NASA scientists working on Juno mission had the chance to examine the planet Jupiter up close. In their analyses, they observed unusually large amounts of energy spinning within the polar regions of the planet forming Earth-like auroras. However, scientists didn’t expect to find a different origin to this spectacular phenomenon.
Juno Mission Helped Scientists Understand that Auroras on Jupiter Are Different from Those on Earth
Barry Mauk and his team collected numerous data on Jupiter. They used instruments based on energetic-pattern detectors and ultraviolet spectrographs to record various aspects about this far-away gas giant. The team at the Johns Hopkins University Applied Physics Laboratory noticed how powerful electric potentials coupled with the magnetic field.
The results are electrons at the Jovian atmosphere that move at 400,000 electron volts. This speed is up to 30 times higher than those of the largest auroras scientists ever observed on Earth.
Northern Europe, Alaska, and Canada host the spectacular auroras at only several thousands of volts. Nonetheless, scientists were aware that Jupiter’s auroras are among the most powerful such natural events in the solar system. However, the mysterious piece of the puzzle here is that Jupiter’s potentials are not leading to the largest auroras as it happens on Earth.
Cracking The Origin of Jupiter Auroras Will Lead to Groundbreaking Advancements in Planetary Physics
Mauk is sure that cracking the identity of these powerful energetic particles would help them better understand the radiation belts that embrace the planet.

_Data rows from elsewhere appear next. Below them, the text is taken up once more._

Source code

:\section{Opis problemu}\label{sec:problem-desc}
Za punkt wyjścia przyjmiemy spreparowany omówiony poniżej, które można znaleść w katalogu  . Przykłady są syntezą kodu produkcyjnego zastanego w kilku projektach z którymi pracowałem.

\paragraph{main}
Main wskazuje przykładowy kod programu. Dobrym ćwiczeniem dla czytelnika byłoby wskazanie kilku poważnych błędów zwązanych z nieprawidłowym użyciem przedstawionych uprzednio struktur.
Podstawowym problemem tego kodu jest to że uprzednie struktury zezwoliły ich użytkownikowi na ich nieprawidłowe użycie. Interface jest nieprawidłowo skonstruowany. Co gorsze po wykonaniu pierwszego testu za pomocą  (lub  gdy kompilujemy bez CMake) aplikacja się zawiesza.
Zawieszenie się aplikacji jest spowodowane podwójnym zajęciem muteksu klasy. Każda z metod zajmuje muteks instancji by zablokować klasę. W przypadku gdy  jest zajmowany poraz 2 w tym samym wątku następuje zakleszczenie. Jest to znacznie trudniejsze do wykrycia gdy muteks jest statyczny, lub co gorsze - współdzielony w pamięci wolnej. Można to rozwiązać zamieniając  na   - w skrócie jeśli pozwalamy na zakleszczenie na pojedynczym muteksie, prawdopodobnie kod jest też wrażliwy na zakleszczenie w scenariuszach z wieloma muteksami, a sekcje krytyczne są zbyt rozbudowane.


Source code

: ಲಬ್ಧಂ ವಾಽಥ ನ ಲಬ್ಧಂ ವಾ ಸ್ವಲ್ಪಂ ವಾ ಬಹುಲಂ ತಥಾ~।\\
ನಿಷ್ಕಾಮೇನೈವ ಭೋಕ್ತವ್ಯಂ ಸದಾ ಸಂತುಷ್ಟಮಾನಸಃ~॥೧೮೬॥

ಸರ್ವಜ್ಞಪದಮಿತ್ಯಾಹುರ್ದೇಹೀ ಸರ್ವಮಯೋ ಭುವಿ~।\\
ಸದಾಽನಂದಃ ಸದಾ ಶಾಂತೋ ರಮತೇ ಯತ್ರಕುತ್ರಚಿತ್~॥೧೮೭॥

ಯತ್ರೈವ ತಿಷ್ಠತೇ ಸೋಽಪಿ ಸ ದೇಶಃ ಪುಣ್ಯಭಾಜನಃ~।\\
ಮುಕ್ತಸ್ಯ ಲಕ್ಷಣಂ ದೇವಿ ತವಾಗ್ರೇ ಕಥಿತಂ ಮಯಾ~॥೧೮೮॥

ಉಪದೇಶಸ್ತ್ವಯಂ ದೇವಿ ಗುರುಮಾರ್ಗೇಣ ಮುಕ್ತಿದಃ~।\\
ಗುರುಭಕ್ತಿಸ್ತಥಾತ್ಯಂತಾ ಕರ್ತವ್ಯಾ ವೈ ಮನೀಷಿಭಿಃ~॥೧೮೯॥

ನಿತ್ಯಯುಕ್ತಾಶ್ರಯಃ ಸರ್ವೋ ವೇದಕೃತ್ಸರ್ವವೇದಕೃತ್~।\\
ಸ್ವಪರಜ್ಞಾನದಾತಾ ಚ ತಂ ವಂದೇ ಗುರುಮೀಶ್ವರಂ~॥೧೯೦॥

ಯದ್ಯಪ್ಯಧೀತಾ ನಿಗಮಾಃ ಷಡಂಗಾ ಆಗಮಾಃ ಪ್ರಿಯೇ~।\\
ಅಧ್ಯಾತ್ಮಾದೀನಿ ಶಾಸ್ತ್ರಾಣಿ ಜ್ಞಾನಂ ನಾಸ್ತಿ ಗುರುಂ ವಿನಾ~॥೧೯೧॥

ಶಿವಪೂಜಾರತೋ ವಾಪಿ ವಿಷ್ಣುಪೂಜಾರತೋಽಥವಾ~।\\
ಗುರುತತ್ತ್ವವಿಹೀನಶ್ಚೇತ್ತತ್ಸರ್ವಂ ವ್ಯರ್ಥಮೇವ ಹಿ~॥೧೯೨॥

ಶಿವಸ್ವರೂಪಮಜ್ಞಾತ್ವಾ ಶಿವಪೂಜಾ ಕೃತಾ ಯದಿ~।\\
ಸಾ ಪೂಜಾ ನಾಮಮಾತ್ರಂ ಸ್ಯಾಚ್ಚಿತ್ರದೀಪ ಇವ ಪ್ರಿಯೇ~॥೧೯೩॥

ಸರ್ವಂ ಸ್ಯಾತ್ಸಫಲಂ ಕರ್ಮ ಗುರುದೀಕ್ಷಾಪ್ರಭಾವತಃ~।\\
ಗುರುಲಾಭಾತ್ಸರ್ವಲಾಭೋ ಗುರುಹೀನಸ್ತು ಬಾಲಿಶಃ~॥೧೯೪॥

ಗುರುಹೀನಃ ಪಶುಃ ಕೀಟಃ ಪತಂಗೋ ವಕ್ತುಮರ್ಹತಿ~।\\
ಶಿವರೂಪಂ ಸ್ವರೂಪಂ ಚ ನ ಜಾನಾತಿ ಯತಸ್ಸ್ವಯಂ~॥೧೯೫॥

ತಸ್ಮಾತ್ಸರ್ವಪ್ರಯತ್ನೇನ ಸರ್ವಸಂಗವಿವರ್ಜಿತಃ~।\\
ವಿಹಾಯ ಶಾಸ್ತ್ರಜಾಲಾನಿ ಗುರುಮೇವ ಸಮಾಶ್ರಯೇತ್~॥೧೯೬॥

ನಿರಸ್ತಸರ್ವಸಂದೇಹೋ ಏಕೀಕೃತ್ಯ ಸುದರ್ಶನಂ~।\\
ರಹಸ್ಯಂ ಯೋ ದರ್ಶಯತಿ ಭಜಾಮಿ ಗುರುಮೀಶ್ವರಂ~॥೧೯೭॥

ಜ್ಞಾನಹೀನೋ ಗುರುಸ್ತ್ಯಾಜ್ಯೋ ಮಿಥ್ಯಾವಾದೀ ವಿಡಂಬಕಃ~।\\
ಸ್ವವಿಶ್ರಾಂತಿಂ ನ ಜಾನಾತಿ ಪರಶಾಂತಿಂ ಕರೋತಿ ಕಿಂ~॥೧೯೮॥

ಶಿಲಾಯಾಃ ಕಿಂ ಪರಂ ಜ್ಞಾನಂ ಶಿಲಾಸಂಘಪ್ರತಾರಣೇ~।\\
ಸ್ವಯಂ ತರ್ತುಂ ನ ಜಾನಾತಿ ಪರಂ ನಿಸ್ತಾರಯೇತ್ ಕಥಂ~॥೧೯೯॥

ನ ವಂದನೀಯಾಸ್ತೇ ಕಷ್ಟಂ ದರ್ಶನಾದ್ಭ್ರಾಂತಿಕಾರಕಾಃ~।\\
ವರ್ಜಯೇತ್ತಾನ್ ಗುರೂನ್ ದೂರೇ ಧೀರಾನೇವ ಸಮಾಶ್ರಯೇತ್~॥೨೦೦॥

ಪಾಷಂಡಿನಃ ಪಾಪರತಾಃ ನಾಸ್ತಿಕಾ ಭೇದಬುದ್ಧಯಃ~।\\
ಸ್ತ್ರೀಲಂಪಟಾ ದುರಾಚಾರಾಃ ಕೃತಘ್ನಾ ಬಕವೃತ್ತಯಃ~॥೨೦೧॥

So far, the Juno mission encountered several issues due to encounteres with these areas.
On top of that, this body of knowledge can improve spacecraft and astronaut protection when it comes to challenging space environments. The comparison between Jupiter and Earth will also break new ground in planetary physics.
Juno spacecraft has been floating around the gas giant since 2016. It will continue to collect data and learn more about its origins, atmosphere, and structure. On top of that, scientists have not finished yet deciphering recent data. Thanks to them, NASA can better understand how auroras act under different sources of influence.